Denver (Colorado), ottobre 2003. Un migliaio di persone – in gran parte nativo americane – marciano per le strade del centro della città per protestare contro la manifestazione organizzata per ricordare Cristoforo Colombo. Dal 1971, infatti, ogni secondo lunedì di ottobre ricorre una festività nazionale chiamata "la giornata di Colombo". Da costa a costa le comunità italo-americane festeggiano con parate tricolori il grande navigatore che per primo scoprì l’America. Il gruppo di protesta di Denver con a capo Wallace Black Elk, lakota, consegna agli organizzatori della "giornata dell’orgoglio italiano" una lettera in cui si chiede di rimuovere il nome di Colombo dalla manifestazione dopodiché se ne va, lasciando proseguire la parata. Contemporaneamente nelle Hawaii Mike Graham, fondatore dell’organizzazione United Native America, raccoglie firme per una petizione affinché non vengano usati i soldi dei contribuenti per questa festa nazionale (l’altra è il Martin Luther King Day il terzo lunedì di gennaio), ma il suo obiettivo finale è quello di fare pressioni sul Congresso perché venga creata una festività dedicata alla Popolazioni Indigene della Nazione, sensibilizzando i politici anche riguardo l’esclusione dei nativo americani dallo sport, dal cinema, dalla televisione, dai media, dalla musica.

Nel 2000 la protesta dei nativo americani a Denver ebbe ben altro esito.

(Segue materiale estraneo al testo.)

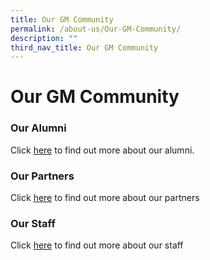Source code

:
 ```yaml
---
title: Our GM Community
permalink: /about-us/Our-GM-Community/
description: ""
third_nav_title: Our GM Community
---
```

# **Our GM Community**


### Our Alumni

Click [here](https://staging.dnskg7mp0u9ot.amplifyapp.com/about-us/Our-GM-Community/our-alumni/) to find out more about our alumni.


### Our Partners

Click [here](https://staging.dnskg7mp0u9ot.amplifyapp.com/about-us/Our-GM-Community/Our-Partners/) to find out more about our partners


### Our Staff

Click [here](https://staging.dnskg7mp0u9ot.amplifyapp.com/about-us/Our-GM-Community/Our-Staff/) to find out more about our staff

Dapprima gli organizzatori della manifestazione accettarono di togliere il riferimento a Colombo dalle celebrazioni poi, all’ultimo momento, cambiarono idea. Così 140 nativo americani che si erano seduti a terra in un atto di disobbedienza civile pregando e bruciando salvia, come è tradizione per molti gruppi tribali, vennero arrestati senza che opponessero resistenza. La polizia ripristinò il proseguimento della parata degli italo-americani, i quali ripresero a sfilare su motocicli e carri indirizzando gesti osceni e insulti ai nativo americani rimasti per la strada. Per onore di cronaca occorre dire che un gruppo di giovani italo-americani apertamente schierati in favore delle posizioni native distribuiva volantini e scandiva lo slogan "Italian pride not genocide", orgoglio italiano si, genocidio no.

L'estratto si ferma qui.